I want to declare my love for him. I want to make a life-long commitment to him in the presence of family and friends. I want a big ass cake, open bar and presents. I want to wear a ring on my finger that symbolises that tradition of love and joy.
You might argue that it’s archaic, but marriage tends to legitimise a relationship. It’s probably silly, but I want that. You’re right that marriage has lost its special shine thanks to divorce rates and Britney Spears. But to me, it’s a sacred and very special thing.
What would all of this marriage business change about my relationship? Well, probably not a great deal. But I don’t care. I want that special day which begins a new chapter together as a married couple.

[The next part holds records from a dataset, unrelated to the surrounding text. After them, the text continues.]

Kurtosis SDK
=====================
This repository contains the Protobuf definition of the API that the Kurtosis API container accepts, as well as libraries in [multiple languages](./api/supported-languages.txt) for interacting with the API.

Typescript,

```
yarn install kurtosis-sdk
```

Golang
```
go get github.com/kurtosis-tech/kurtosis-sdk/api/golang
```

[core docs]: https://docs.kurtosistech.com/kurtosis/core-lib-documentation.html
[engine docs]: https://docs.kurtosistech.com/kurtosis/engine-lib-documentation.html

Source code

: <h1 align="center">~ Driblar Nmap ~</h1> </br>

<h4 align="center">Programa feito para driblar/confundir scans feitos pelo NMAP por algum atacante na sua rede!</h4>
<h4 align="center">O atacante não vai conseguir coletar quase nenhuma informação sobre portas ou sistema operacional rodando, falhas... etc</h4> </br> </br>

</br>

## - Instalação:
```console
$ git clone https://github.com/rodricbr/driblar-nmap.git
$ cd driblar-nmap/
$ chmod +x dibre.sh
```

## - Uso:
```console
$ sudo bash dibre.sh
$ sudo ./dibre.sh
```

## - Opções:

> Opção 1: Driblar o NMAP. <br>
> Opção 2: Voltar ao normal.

I want to get married but I can’t. Shouldn’t that really be all that matters in this debate?
I guess, sleemol, for me equal rights should be at the core of the debate and not legitimacy. While I respect that you wish to partake in an institution that has its roots in the traditions of religion and capital, I remain annoyed that the will to a fucking gift registry eclipses issues of far greater importance. To wit, shouldn’t we in Australia be banging on about parenting rights for same sex couples more than shrieking about marriage? I know wanting one’s day in white is an emotional issue. It just seems to me there’s bigger battles to be won.

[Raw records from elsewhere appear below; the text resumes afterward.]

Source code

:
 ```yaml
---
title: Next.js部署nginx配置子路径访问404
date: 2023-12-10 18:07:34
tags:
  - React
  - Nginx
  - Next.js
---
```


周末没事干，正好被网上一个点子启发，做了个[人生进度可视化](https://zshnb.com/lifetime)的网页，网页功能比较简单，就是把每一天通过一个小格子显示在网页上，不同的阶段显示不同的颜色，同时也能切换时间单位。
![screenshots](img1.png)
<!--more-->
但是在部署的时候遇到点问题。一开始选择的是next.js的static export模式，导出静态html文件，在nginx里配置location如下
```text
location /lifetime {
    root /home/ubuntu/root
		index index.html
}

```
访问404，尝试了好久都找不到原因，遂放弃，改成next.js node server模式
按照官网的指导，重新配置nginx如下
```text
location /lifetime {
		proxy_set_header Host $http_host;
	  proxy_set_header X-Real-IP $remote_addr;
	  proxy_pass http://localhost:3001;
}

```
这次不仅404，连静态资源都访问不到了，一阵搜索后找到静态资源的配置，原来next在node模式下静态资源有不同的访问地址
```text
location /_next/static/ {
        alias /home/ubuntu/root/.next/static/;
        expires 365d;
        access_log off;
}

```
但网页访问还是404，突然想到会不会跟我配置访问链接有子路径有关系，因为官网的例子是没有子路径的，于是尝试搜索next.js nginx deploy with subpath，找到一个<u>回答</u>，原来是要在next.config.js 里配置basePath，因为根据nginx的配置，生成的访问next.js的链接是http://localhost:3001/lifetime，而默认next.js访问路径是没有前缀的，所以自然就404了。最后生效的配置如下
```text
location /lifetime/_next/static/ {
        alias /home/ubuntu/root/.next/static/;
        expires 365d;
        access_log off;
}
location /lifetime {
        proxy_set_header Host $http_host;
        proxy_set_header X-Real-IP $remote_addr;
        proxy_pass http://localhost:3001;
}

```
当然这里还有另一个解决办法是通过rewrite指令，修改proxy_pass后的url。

The other thing that annoys me about gay marriage is one its advocates refuse to talk about publicly. That is, queer relationships tend, necessarily, to be bound by fewer rules. Male couples in particular often, and I would argue, overwhelmingly have open relationships. SO, why do they want their wedding cake when they’re feasting already? I.e. In a sub-culture that admits its own refusal to follow the rules of a hypocritical monogamy, why the fuck are we all suddenly about, “I will forsake all others”.
However. I urge you to have your ceremony. If you ask me to attend, I will wear a lovely dress and buy a gift and offer your my respect.